PwC set for court showdown over £122m Ponzi scheme

PwC set for court showdown over claims it negligently failed to spot a a £122m ‘Ponzi scheme’

PwC is braced for a £25million court battle over claims it negligently failed to spot a Guernsey ‘Ponzi scheme’.

The big four auditor tried to have the proceedings thrown out but its attempts failed.

PwC is being sued for negligence, breach of duty and breach of contract by the administrators of Providence Investment Fund, which collapsed four years ago owing investors more than £40million.

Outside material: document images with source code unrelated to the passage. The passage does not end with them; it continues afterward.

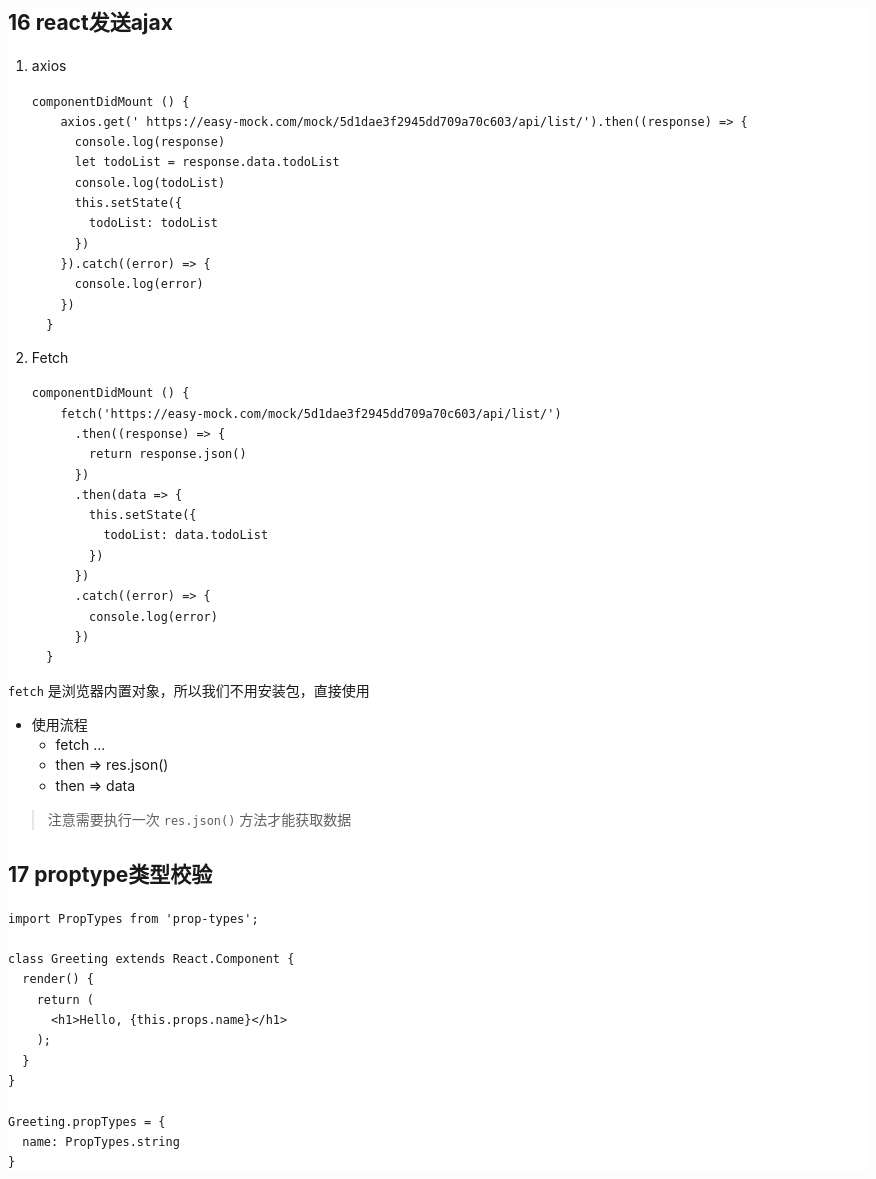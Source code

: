 
## 16 react发送ajax

1. axios

   ```react
   componentDidMount () {
       axios.get(' https://easy-mock.com/mock/5d1dae3f2945dd709a70c603/api/list/').then((response) => {
         console.log(response)
         let todoList = response.data.todoList
         console.log(todoList)
         this.setState({
           todoList: todoList
         })
       }).catch((error) => {
         console.log(error)
       })
     }
   ```

2. Fetch

   ```react
   componentDidMount () {
       fetch('https://easy-mock.com/mock/5d1dae3f2945dd709a70c603/api/list/')
         .then((response) => {
           return response.json()
         })
         .then(data => {
           this.setState({
             todoList: data.todoList
           })
         })
         .catch((error) => {
           console.log(error)
         })
     }
   ```

`fetch` 是浏览器内置对象，所以我们不用安装包，直接使用

- 使用流程
  - fetch ...
  - then => res.json()
  - then => data

> 注意需要执行一次 `res.json()` 方法才能获取数据

## 17  proptype类型校验

```react
import PropTypes from 'prop-types';

class Greeting extends React.Component {
  render() {
    return (
      <h1>Hello, {this.props.name}</h1>
    );
  }
}

Greeting.propTypes = {
  name: PropTypes.string
}
```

Big four auditor PwC is being sued for negligence, breach of duty and breach of contract by the administrators of Providence Investment Fund, which collapsed four years ago

The fund’s administrators claim it was run as a ‘fraudulent Ponzi scheme’ and that PwC, which gave Providence’s books a clean bill of health in 2013 and 2014, should have sounded the alarm.

Providence claimed to invest money in the Brazilian debt market but instead most of investors’ cash was fraudulently funnelled into other parts of the group or companies controlled by its boss, Antonio Buzaneli. 

He was jailed for 20 years in the US in 2019 for orchestrating a £122million Ponzi scheme, which prosecutors said ‘targeted hundreds of victims worldwide, many of whom were elderly and vulnerable’.

PwC tried to quash the claim against it, saying that administrators could not prove any of Providence’s directors had relied on its audits or that they would have acted differently if the fraud had been discovered, the Financial Times reported.

But a judge at Guernsey’s Royal Court threw out the auditor’s appeal.

A spokesman for PwC said: ‘We believe this claim is misconceived and will continue to robustly defend our position.’